>>>>

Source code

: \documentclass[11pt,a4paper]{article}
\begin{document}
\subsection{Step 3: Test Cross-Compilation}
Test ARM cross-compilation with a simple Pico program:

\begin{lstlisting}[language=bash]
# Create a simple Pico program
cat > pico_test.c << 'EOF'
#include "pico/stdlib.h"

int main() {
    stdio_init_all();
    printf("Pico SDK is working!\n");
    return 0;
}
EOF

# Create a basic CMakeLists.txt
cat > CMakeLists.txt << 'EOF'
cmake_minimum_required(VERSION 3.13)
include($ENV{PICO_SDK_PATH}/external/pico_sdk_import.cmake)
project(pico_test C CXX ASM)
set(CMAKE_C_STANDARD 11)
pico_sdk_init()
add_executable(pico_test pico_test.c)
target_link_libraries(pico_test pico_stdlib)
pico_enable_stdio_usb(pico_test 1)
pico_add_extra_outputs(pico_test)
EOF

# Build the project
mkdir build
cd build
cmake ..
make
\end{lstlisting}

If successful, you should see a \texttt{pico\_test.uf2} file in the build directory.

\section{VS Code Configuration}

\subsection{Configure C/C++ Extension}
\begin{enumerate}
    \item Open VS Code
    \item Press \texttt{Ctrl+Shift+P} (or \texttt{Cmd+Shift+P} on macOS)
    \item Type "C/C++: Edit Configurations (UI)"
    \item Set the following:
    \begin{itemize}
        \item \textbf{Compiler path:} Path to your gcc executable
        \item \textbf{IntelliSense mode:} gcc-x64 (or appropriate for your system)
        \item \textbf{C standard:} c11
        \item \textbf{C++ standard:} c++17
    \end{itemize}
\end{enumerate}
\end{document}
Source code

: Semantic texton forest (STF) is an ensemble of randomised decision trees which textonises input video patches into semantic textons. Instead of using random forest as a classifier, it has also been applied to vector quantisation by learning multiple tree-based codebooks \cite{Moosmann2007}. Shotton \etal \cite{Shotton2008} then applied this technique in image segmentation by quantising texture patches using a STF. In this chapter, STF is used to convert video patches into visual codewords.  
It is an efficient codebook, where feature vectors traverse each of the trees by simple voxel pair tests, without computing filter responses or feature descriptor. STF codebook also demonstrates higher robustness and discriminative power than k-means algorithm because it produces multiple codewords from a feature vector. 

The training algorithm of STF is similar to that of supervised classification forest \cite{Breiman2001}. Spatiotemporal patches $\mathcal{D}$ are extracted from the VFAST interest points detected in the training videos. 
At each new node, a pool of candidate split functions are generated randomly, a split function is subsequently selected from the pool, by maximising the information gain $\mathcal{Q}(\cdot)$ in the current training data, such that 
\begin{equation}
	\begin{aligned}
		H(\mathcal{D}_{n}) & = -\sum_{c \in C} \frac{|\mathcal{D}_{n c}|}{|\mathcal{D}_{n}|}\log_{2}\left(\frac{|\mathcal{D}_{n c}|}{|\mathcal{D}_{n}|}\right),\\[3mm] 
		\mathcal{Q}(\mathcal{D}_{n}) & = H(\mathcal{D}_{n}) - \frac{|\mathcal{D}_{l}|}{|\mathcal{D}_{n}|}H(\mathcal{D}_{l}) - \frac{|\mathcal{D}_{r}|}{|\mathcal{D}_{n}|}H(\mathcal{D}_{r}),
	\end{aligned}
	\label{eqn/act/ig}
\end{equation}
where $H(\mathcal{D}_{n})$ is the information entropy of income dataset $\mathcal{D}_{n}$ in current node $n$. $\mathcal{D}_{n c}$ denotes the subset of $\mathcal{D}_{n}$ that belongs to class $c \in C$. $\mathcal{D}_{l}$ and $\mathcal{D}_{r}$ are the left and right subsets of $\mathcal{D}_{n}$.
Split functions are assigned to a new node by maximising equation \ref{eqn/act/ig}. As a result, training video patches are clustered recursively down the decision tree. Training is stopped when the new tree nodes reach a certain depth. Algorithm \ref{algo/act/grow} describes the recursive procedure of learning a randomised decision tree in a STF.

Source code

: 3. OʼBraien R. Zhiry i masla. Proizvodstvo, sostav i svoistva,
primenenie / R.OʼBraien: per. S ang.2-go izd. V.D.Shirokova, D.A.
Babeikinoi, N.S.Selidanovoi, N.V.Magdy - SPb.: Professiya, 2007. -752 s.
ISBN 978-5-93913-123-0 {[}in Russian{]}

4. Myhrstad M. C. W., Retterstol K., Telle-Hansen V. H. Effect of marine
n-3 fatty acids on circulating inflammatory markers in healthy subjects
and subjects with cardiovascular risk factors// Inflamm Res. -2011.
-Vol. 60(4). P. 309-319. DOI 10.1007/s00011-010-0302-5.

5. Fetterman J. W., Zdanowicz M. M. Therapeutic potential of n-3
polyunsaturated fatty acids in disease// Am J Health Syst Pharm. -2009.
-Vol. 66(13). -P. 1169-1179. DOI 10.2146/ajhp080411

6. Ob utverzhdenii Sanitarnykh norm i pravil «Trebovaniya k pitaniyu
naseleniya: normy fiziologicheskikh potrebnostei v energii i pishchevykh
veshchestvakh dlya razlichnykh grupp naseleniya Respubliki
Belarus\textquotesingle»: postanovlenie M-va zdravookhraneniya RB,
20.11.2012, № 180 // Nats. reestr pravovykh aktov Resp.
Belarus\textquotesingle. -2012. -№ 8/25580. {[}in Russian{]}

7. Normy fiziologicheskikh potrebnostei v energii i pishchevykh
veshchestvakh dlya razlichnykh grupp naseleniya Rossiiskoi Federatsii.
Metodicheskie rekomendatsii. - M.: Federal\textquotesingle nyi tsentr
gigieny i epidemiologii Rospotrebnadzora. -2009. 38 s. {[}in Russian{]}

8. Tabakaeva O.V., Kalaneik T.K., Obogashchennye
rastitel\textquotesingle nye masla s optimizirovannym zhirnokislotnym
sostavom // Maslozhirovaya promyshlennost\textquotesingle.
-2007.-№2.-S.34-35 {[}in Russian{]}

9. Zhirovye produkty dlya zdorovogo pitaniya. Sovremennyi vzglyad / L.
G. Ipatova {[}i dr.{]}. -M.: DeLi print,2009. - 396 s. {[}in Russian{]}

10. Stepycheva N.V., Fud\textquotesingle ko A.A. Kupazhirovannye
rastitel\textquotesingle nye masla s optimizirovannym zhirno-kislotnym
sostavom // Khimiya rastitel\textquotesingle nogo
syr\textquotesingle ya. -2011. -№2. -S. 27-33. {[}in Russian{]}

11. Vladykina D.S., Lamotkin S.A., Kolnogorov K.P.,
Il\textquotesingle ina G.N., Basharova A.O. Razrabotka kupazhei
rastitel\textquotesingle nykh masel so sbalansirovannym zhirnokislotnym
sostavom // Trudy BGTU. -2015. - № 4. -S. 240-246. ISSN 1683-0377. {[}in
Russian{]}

<<<<

▸ Prompt: Return, from the data, each line where the string "masla" occurs.

▸ Response to the task:
: 3. OʼBraien R. Zhiry i masla. Proizvodstvo, sostav i svoistva,
rastitel\textquotesingle nye masla s optimizirovannym zhirnokislotnym
rastitel\textquotesingle nye masla s optimizirovannym zhirno-kislotnym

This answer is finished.